Menimbang bahwa karena musyawarah diversi telah memperoleh
kesepakatan dan ketua pengadilan Negeri Salatiga telah menerbitkan
penetapan No :04/Pid.SUS.Anak/2014/PN.Slt dan Perkara No :
05/Pid.SUS.Anak/2014/PN.Slt pada tanggal 13 Oktober 2014 maka proses
pemerikasaan perkara ini harus dihentikan memperhatikan pasal 12 ayat 3
, ayat 4 , dan ayat 5 UU No 11 yahun 2012 tentang Sistem Peradilan
Pidana Anak serta perma No 4 tahun 2014 tentang Pedoman Pelaksaan
Diversi.
Bersama dilaporkan bahwa proses diversi telah berhasil
sebagaimana sudah terlampir dalam berita acara diversi dan kesepakatan
diversi, selanjutnya diterbitkan Penetapan Diversi sesuai dengan ketentuan
pasal 52 ayat 5 UU No 11 tahun 2012 tentang Sistem Peradilan Pidana
Anak dan Perma No 4 tahun 2014 tentang Pedoman Pelaksanaa Diversi
daam Sistem peradilan Pidana Anak.
Setelah melewati proses seperti yang dijabarkan di atas maka dapat
menarik kesimpulan menimbang kesepakatan Diversi tersebut telah
memenuhi dan tidak bertentangan dengan peraturan perundang –
undangan sehingga dapat dikabulkan dengan memperhatikan ketentuan
pasal 12, pasal 52 ayat 5 UU No 11 tahun 2012 tentang Sistem Peradilan
Pidana Anak serta Perma No 4 tahun 2014 tentang Pedoman Pelaksanaan
Diversi Dalam Sistim Peradilan Pidana Anak dan Undang – undang
Nomor 8 tahun 1981 tentang Hukum Acara Pidana.
- Aspek Sosiologis
Di lihat dari aspek sosiologis melalui Pengadilan Negeri Salatiga
memberikan atau mengupayakan Diversi dengan penghentian proses
pemeriksaan Perkara No :04/Pid.SUS.Anak/2014/PN.Slt dan Perkara No :
05/Pid.SUS.Anak/2014/PN.Slt dan dikabulkannya kesepakatan diversi
demi kelangsungan hidup, pertumbuhan dan perkembangan fisik, mental,
dan sosial serta perlindungan dari segala kemungkinan yang
membahayakan anak di masa depan.
Menurut United Nations Standart Minimum Rules for
Administration of Juvenile Justice (The Beijing Rules), Diversi adalah
pemberian kewenangan kepada aparat penegak hukum untuk mengambil
tindakan–tindakan kebijaksanaan dalam menangani atau menyelesaikan
masalah pelanggar anak dengan tidak mengambil jalan formal antara lain
menghentikan atau tidak meneruskan/melepaskan dari proses peradilan
pidana atau mengembalikan atau menyerahkan kepada masyarakat dan
bentuk-bentuk kegiatan pelayanan sosial lainnya.

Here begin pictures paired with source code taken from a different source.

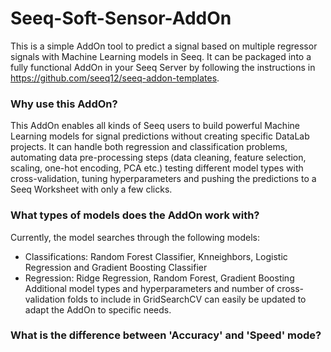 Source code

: # Seeq-Soft-Sensor-AddOn
This is a simple AddOn tool to predict a signal based on multiple regressor signals with Machine Learning models in Seeq. It can be packaged into a fully functional AddOn in your Seeq Server by following the instructions in https://github.com/seeq12/seeq-addon-templates. 

### Why use this AddOn?
This AddOn enables all kinds of Seeq users to build powerful Machine Learning models for signal predictions without creating specific DataLab projects. It can handle both regression and classification problems, automating data pre-processing steps (data cleaning, feature selection, scaling, one-hot encoding, PCA etc.) testing different model types with cross-validation, tuning hyperparameters and pushing the predictions to a Seeq Worksheet with only a few clicks. 

### What types of models does the AddOn work with?
Currently, the model searches through the following models:
- Classifications: Random Forest Classifier, Knneighbors, Logistic Regression and Gradient Boosting Classifier
- Regression: Ridge Regression, Random Forest, Gradient Boosting
Additional model types and hyperparameters and number of cross-validation folds to include in GridSearchCV can easily be updated to adapt the AddOn to specific needs.

### What is the difference between 'Accuracy' and 'Speed' mode?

Dari kesimpulan yang didapat oleh Pengadilan Negeri Salatiga
maka atas perkara No :04/Pid.SUS.Anak/2014/PN.Slt dan Perkara No :
05/Pid.SUS.Anak/2014/PN.Sltditetapkan Diversi untuk kepentingan
terbaik bagi anak. Sesuai dalam Pasal 5 Peraturan Mahkamah Agung
Nomor 4 Tahun 2014 Tentang Pedoman Pelaksanaan Diversi Dalam
Sistem Peradilan Pidana Anak angka 4 dijelaskan Fasilitator diversi
memberi kesempatan pada anak (pelaku) untuk memberikan tanggapannya
terhadap dakwaan yang didakwakan kepadanya dengan memberikan
tanggapan :
- Bahwa anak pelaku menyesali perbuatannya
- Bahwa pelaku masih ingi meneruskan pendidikannya
- Bahwa pelaku bebrbuat seperti dalam dakwaan tersebut karena
rasa solidaritas antar teman dan rasa ingin tahu serta coba-coba
saja
- Bahwa pelaku bersedia memperbaiki perilakunya
- Bahwa pelaku ingin agar perkaranya bisa segera selesai sehingga
bisa sekolah untuk dapat meraih cita cita nya
Selanjutnya fasilitator diversi memberikan kesempatan kepada
orang tua anak pelaku untuk menyampaikan hal-hal yang berkaitan dengan
perbuatan anaknya dan bentuk penyelesaian yang diharapkan yang atas
kesempatan tersebut lalu bapak ibu pelaku menyampaikan intinya sebagai
berikut :
- Bahwa apa yang terjadi pada pelaku , orang tua anak pelaku
merasa kaget dan syok , padahal menurut orangtua pelaku
menyatakan bahwa anak (pelaku) waktu dirumah merupakan anak
yang santun dan tidak pernah berbuat masalah.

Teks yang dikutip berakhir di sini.